Russian assets are frequently domiciled in London to avoid the attention of authorities back home or elsewhere. We have written previously about the establishment of Unexplained Wealth Orders, which can compel those suspected of corruption to reveal the basis for their assets. As has been frequently stated, a crackdown on unexplained Russian wealth sitting in the UK would be a meaningful (though by no means full) response to the Skripal incident, but it goes beyond point-scoring against Moscow.
Certain private Russian citizens – some of whom have no love for Putin, and a great love for keeping themselves and their bank accounts alive – are known to use the UK as a repository for stolen funds and as a laundering point on the journey of their finances through to offshore jurisdictions. Sometimes this is the end in and of itself, sometimes they actively use these companies to perpetrate further fraud and then pocket the proceeds. These practices would be of great use to those wishing to understand the full range of assets a particular Russian-national target may have – and the existence of these companies, and the webs they are involved in, of note to those considering whether these individuals are suitable business or investment opportunities.

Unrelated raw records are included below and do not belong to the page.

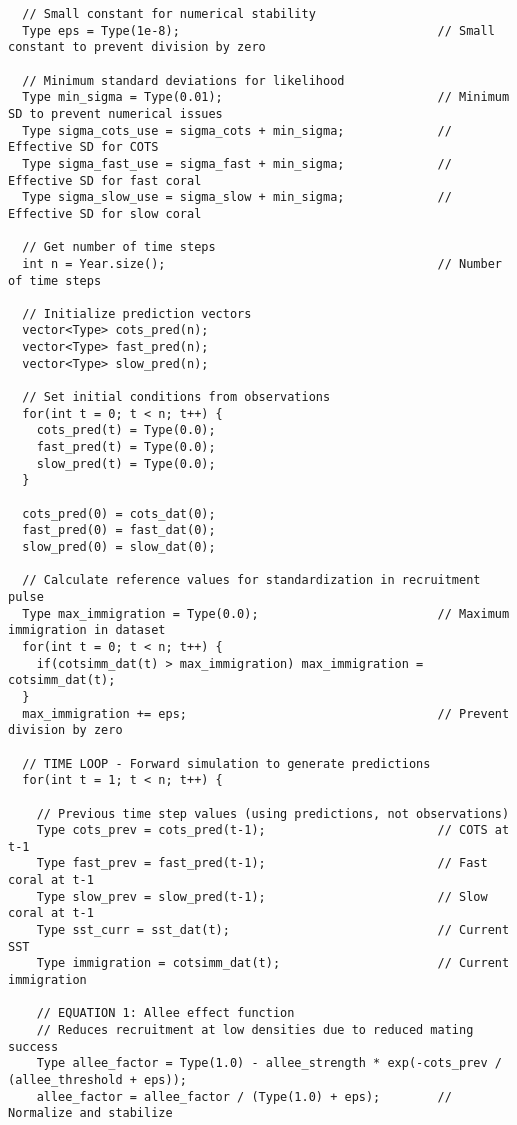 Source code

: \begin{lstlisting}
  // Small constant for numerical stability
  Type eps = Type(1e-8);                                    // Small constant to prevent division by zero
  
  // Minimum standard deviations for likelihood
  Type min_sigma = Type(0.01);                              // Minimum SD to prevent numerical issues
  Type sigma_cots_use = sigma_cots + min_sigma;             // Effective SD for COTS
  Type sigma_fast_use = sigma_fast + min_sigma;             // Effective SD for fast coral
  Type sigma_slow_use = sigma_slow + min_sigma;             // Effective SD for slow coral
  
  // Get number of time steps
  int n = Year.size();                                      // Number of time steps
  
  // Initialize prediction vectors
  vector<Type> cots_pred(n);
  vector<Type> fast_pred(n);
  vector<Type> slow_pred(n);
  
  // Set initial conditions from observations
  for(int t = 0; t < n; t++) {
    cots_pred(t) = Type(0.0);
    fast_pred(t) = Type(0.0);
    slow_pred(t) = Type(0.0);
  }
  
  cots_pred(0) = cots_dat(0);
  fast_pred(0) = fast_dat(0);
  slow_pred(0) = slow_dat(0);
  
  // Calculate reference values for standardization in recruitment pulse
  Type max_immigration = Type(0.0);                         // Maximum immigration in dataset
  for(int t = 0; t < n; t++) {
    if(cotsimm_dat(t) > max_immigration) max_immigration = cotsimm_dat(t);
  }
  max_immigration += eps;                                   // Prevent division by zero
  
  // TIME LOOP - Forward simulation to generate predictions
  for(int t = 1; t < n; t++) {
    
    // Previous time step values (using predictions, not observations)
    Type cots_prev = cots_pred(t-1);                        // COTS at t-1
    Type fast_prev = fast_pred(t-1);                        // Fast coral at t-1
    Type slow_prev = slow_pred(t-1);                        // Slow coral at t-1
    Type sst_curr = sst_dat(t);                             // Current SST
    Type immigration = cotsimm_dat(t);                      // Current immigration
    
    // EQUATION 1: Allee effect function
    // Reduces recruitment at low densities due to reduced mating success
    Type allee_factor = Type(1.0) - allee_strength * exp(-cots_prev / (allee_threshold + eps));
    allee_factor = allee_factor / (Type(1.0) + eps);        // Normalize and stabilize
    

\end{lstlisting}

We might tell the tale of a prominent businessman who systematically attempted to wipe every trace of his Kremlin connections (and sanctions) from the official record; we might discuss the two billion dollars sequestered in property and gained through corrupt oil deals in the 1990s, we might consider the nominee companies used to route dirty money out of Central Asia. These – and many more – have happened just in the past two years. While it is obviously a falsehood to claim that all Russian activity in the UK is derogatory, and all bad actions carried out in the UK are by Russians, the pattern and scale on which this is carried out means that the grey area of Russian business in the UK can never be ignored
Russia has long presented a friendly face to the UK while taking advantage of it at every opportunity. Even discounting the latest allegations, UK firms should take the utmost care when transacting with individuals or companies who may pose even the slightest suggestion of a risk.
To paraphrase the Russian proverb Волко́в боя́ться — в лес не ходи́ть: by all means go into the woods, but now more than ever, you must be aware of the wolf.